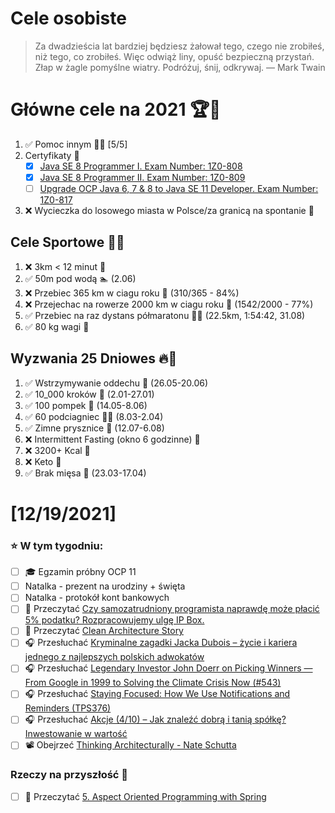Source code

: Cele osobiste
==============
> Za dwadzieścia lat bardziej będziesz żałował tego, czego nie zrobiłeś, niż tego, co zrobiłeś. Więc odwiąż liny, opuść bezpieczną przystań. Złap w żagle pomyślne wiatry. Podróżuj, śnij, odkrywaj.
> — Mark Twain

# Główne cele na 2021 🏆🥇
1. ✅ Pomoc innym 🧚‍♂️ [5/5]
2. Certyfikaty 📜
   - [x] [Java SE 8 Programmer I. Exam Number: 1Z0-808](https://education.oracle.com/es/java-se-8-programmer-ii/pexam_1Z0-808)
   - [x] [Java SE 8 Programmer II. Exam Number: 1Z0-809](https://education.oracle.com/es/java-se-8-programmer-ii/pexam_1Z0-809)
   - [ ]  [Upgrade OCP Java 6, 7 & 8 to Java SE 11 Developer. Exam Number: 1Z0-817](https://education.oracle.com/upgrade-ocp-java-6-7-8-to-java-se-11-developer/pexam_1Z0-817)
3. ❌ Wycieczka do losowego miasta w Polsce/za granicą na spontanie 🚙

## Cele Sportowe 💪🥈
1. ❌ 3km < 12 minut 👟
2. ✅ 50m pod wodą 🏊 (2.06)
3. ❌ Przebiec 365 km w ciagu roku 🏃 (310/365 - 84%)
4. ❌ Przejechac na rowerze 2000 km w ciagu roku 🚴 (1542/2000 - 77%)
5. ✅ Przebiec na raz dystans półmaratonu 🏃‍♀️ (22.5km, 1:54:42, 31.08)
6. ✅ 80 kg wagi 💪

## Wyzwania 25 Dniowes 🔥🥉
1. ✅ Wstrzymywanie oddechu 🧘 (26.05-20.06)
2. ✅ 10_000 kroków 🦶 (2.01-27.01)
3. ✅ 100 pompek 🙇 (14.05-8.06)
4. ✅ 60 podciagniec 🏋️‍♂️ (8.03-2.04)
5. ✅ Zimne prysznice 🚿 (12.07-6.08)
6. ❌ Intermittent Fasting (okno 6 godzinne) 🥪
7. ❌ 3200+ Kcal 🍌
8. ❌ Keto 🥑
9. ✅ Brak mięsa 🍎 (23.03-17.04)

# [12/19/2021]
### ⭐ W tym tygodniu:
- [ ] 🎓 Egzamin próbny OCP 11
- [ ] Natalka - prezent na urodziny + święta
- [ ] Natalka - protokół kont bankowych
- [ ] 📗 Przeczytać [Czy samozatrudniony programista naprawdę może płacić 5% podatku? Rozpracowujemy ulgę IP Box.](https://programistanaswoim.pl/czy-samozatrudniony-programista-naprawde-moze-placic-5-podatku-rozpracowujemy-ulge-ip-box/) 
- [ ] 📗 Przeczytać [Clean Architecture Story](https://blog.allegro.tech/2021/12/clean-architecture-story.html) 
- [ ] 🎧 Przesłuchać [Kryminalne zagadki Jacka Dubois – życie i kariera jednego z najlepszych polskich adwokatów](https://zaprojektujswojezycie.pl/kryminalne-zagadki-jacka-dubois-zycie-i-kariera-jednego-z-najlepszych-polskich-adwokatow/)
- [ ] 🎧 Przesłuchać [Legendary Investor John Doerr on Picking Winners — From Google in 1999 to Solving the Climate Crisis Now (#543)](https://tim.blog/2021/11/03/john-doerr/)
- [ ] 🎧 Przesłuchać [Staying Focused: How We Use Notifications and Reminders (TPS376)](https://www.asianefficiency.com/productivity/376-notifications-and-reminders/)
- [ ] 🎧 Przesłuchać [Akcje (4/10) – Jak znaleźć dobrą i tanią spółkę? Inwestowanie w wartość](https://inwestomat.eu/jak-znalezc-dobra-i-tania-spolke/)
- [ ] 📽️ Obejrzeć [Thinking Architecturally - Nate Schutta](https://youtu.be/0qIS92vs33w)

### Rzeczy na przyszłość 🏅
- [ ] 📗 Przeczytać [5. Aspect Oriented Programming with Spring](https://docs.spring.io/spring-framework/docs/current/reference/html/core.html#aop)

■ PROBLEM DESCRIPTION
Images must not appear in the copy; reproduce everything else in the records verbatim.

■ RESULT BELOW
Source code

: Cele osobiste
==============
> Za dwadzieścia lat bardziej będziesz żałował tego, czego nie zrobiłeś, niż tego, co zrobiłeś. Więc odwiąż liny, opuść bezpieczną przystań. Złap w żagle pomyślne wiatry. Podróżuj, śnij, odkrywaj.
> — Mark Twain

# Główne cele na 2021 🏆🥇
1. ✅ Pomoc innym 🧚‍♂️ [5/5]
2. Certyfikaty 📜
   - [x] [Java SE 8 Programmer I. Exam Number: 1Z0-808](https://education.oracle.com/es/java-se-8-programmer-ii/pexam_1Z0-808)
   - [x] [Java SE 8 Programmer II. Exam Number: 1Z0-809](https://education.oracle.com/es/java-se-8-programmer-ii/pexam_1Z0-809)
   - [ ]  [Upgrade OCP Java 6, 7 & 8 to Java SE 11 Developer. Exam Number: 1Z0-817](https://education.oracle.com/upgrade-ocp-java-6-7-8-to-java-se-11-developer/pexam_1Z0-817)
3. ❌ Wycieczka do losowego miasta w Polsce/za granicą na spontanie 🚙

## Cele Sportowe 💪🥈
1. ❌ 3km < 12 minut 👟
2. ✅ 50m pod wodą 🏊 (2.06)
3. ❌ Przebiec 365 km w ciagu roku 🏃 (310/365 - 84%)
4. ❌ Przejechac na rowerze 2000 km w ciagu roku 🚴 (1542/2000 - 77%)
5. ✅ Przebiec na raz dystans półmaratonu 🏃‍♀️ (22.5km, 1:54:42, 31.08)
6. ✅ 80 kg wagi 💪

## Wyzwania 25 Dniowes 🔥🥉
1. ✅ Wstrzymywanie oddechu 🧘 (26.05-20.06)
2. ✅ 10_000 kroków 🦶 (2.01-27.01)
3. ✅ 100 pompek 🙇 (14.05-8.06)
4. ✅ 60 podciagniec 🏋️‍♂️ (8.03-2.04)
5. ✅ Zimne prysznice 🚿 (12.07-6.08)
6. ❌ Intermittent Fasting (okno 6 godzinne) 🥪
7. ❌ 3200+ Kcal 🍌
8. ❌ Keto 🥑
9. ✅ Brak mięsa 🍎 (23.03-17.04)

# [12/19/2021]
### ⭐ W tym tygodniu:
- [ ] 🎓 Egzamin próbny OCP 11
- [ ] Natalka - prezent na urodziny + święta
- [ ] Natalka - protokół kont bankowych
- [ ] 📗 Przeczytać [Czy samozatrudniony programista naprawdę może płacić 5% podatku? Rozpracowujemy ulgę IP Box.](https://programistanaswoim.pl/czy-samozatrudniony-programista-naprawde-moze-placic-5-podatku-rozpracowujemy-ulge-ip-box/) 
- [ ] 📗 Przeczytać [Clean Architecture Story](https://blog.allegro.tech/2021/12/clean-architecture-story.html) 
- [ ] 🎧 Przesłuchać [Kryminalne zagadki Jacka Dubois – życie i kariera jednego z najlepszych polskich adwokatów](https://zaprojektujswojezycie.pl/kryminalne-zagadki-jacka-dubois-zycie-i-kariera-jednego-z-najlepszych-polskich-adwokatow/)
- [ ] 🎧 Przesłuchać [Legendary Investor John Doerr on Picking Winners — From Google in 1999 to Solving the Climate Crisis Now (#543)](https://tim.blog/2021/11/03/john-doerr/)
- [ ] 🎧 Przesłuchać [Staying Focused: How We Use Notifications and Reminders (TPS376)](https://www.asianefficiency.com/productivity/376-notifications-and-reminders/)
- [ ] 🎧 Przesłuchać [Akcje (4/10) – Jak znaleźć dobrą i tanią spółkę? Inwestowanie w wartość](https://inwestomat.eu/jak-znalezc-dobra-i-tania-spolke/)
- [ ] 📽️ Obejrzeć [Thinking Architecturally - Nate Schutta](https://youtu.be/0qIS92vs33w)

### Rzeczy na przyszłość 🏅
- [ ] 📗 Przeczytać [5. Aspect Oriented Programming with Spring](https://docs.spring.io/spring-framework/docs/current/reference/html/core.html#aop)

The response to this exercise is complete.